Wie anstrengend ist so ein Shooting?
Sehr, danach bin ich leer und ausgelaugt. Der Druck ist enorm, zwanzig Bilder in dreißig Minuten, meistens muss der erste Schuss sitzen. So ein Shooting läuft ja auf mehreren Ebenen ab: die Interaktion mit dem ­Promi, dazu die PR-Leute, die technischen Details, das Licht, die Schärfe, die Perspektive, die Gesten, alles muss ­zu­sammenpassen.

Findest du nach all der Zeit, dass unsere Idee, mit Sagen Sie jetzt nichts ein neues Interview­format zu etablieren, aufgegangen ist? Erfährt man durch die Bilder wirklich etwas über diese ­Menschen, oder handelt es sich nur um auf­sehen­erregende Hingucker?
Ich meine, in diesen Fotos oft mehr über einen Menschen zu erfahren als in herkömmlichen Frage-Antwort-Interviews. Gesichter sagen mehr aus, als man denkt, und auch wenn sich jemand verstellt, kann man die Verstellung durchschauen und erkennt gerade dadurch den Menschen dahinter. Es ist aufregend, die Bilder zu entschlüsseln, darüber nachzudenken, was jemand mit dieser oder jener Geste gemeint haben könnte. Das Reizvolle ist ja, dass Gesten mehrdeutig sind. Ein Satz steht einfach nur da, schwarz auf weiß, eine Geste ist immer Interpretationssache.   

Hast du dich während des Shootings mal mit einem Prominenten angefreundet?

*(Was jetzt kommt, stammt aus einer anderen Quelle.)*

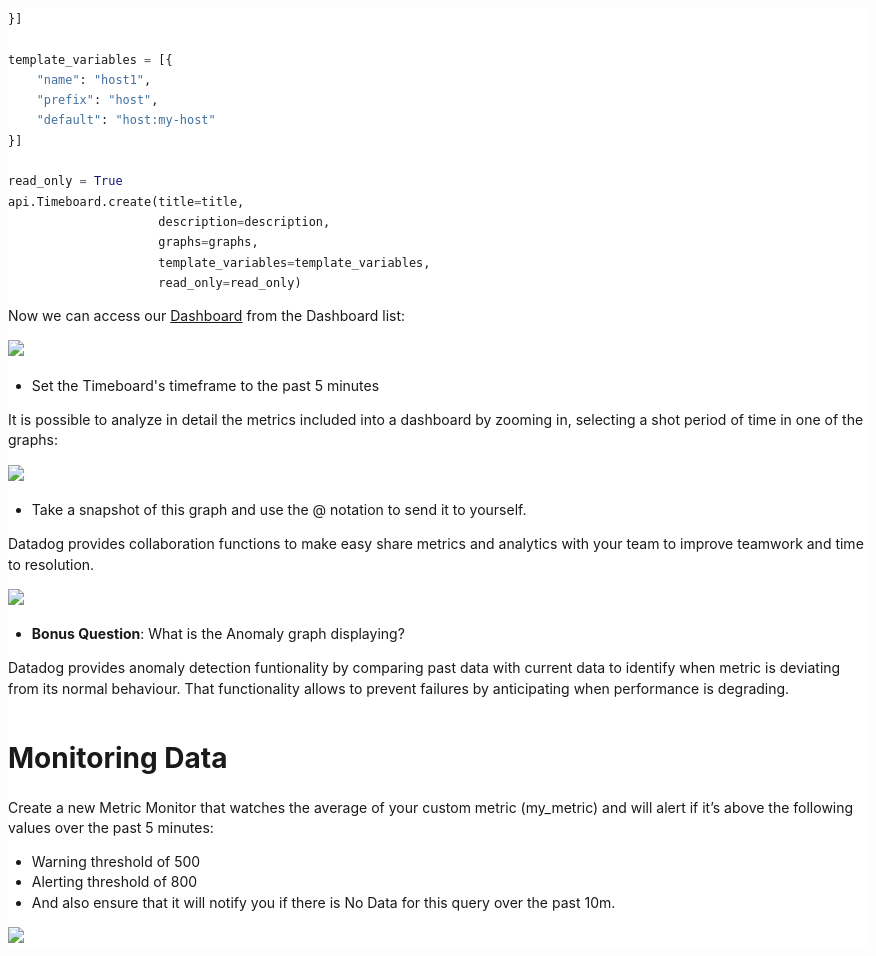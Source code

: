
 ```python
}]

template_variables = [{
    "name": "host1",
    "prefix": "host",
    "default": "host:my-host"
}]

read_only = True
api.Timeboard.create(title=title,
                     description=description,
                     graphs=graphs,
                     template_variables=template_variables,
                     read_only=read_only)

```
Now we can access our [Dashboard](https://app.datadoghq.com/dash/1006937/vicentes-dashboard?live=true&page=0&is_auto=false&from_ts=1543678463245&to_ts=1543692863245&tile_size=m&tpl_var_host1=vagrant) from the Dashboard list:

<img src="https://github.com/vlorente68/hiring-engineers/blob/master/screenshots/Custom Dashboard.png?raw=true">

* Set the Timeboard's timeframe to the past 5 minutes

It is possible to analyze in detail the metrics included into a dashboard by zooming in, selecting a shot period of time in one of the graphs:

<img src="https://github.com/vlorente68/hiring-engineers/blob/master/screenshots/Custom Dashboard 5min.png?raw=true">

* Take a snapshot of this graph and use the @ notation to send it to yourself.

Datadog provides collaboration functions to make easy share metrics and analytics with your team to improve teamwork and time to resolution.

<img src="https://github.com/vlorente68/hiring-engineers/blob/master/screenshots/Graph Snapshot.png?raw=true">

* **Bonus Question**: What is the Anomaly graph displaying?

Datadog provides anomaly detection funtionality by comparing past data with current data to identify when metric is deviating from its normal behaviour. That functionality allows to prevent failures by anticipating when performance is degrading. 

# Monitoring Data

Create a new Metric Monitor that watches the average of your custom metric (my_metric) and will alert if it’s above the following values over the past 5 minutes:

* Warning threshold of 500
* Alerting threshold of 800
* And also ensure that it will notify you if there is No Data for this query over the past 10m.

<img src="https://github.com/vlorente68/hiring-engineers/screenshots/Alert Definition.png?raw=true">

Nein, ich halte Distanz zu den Leuten, die ich fotografiere, und achte darauf, dass die Stimmung nicht zu kumpelhaft wird. Natürlich trifft man den einen oder anderen Jahre danach in einem anderen Zusammenhang, das kann nett sein und auch mal eine Tür öffnen, aber ich erzwinge das nicht. Manchmal entsteht trotzdem eine große Nähe, weil manche Leute charmant und einfach sympathisch sind, aber Freundschaften? Nein, ich habe andere Freunde, die sind mir wichtiger.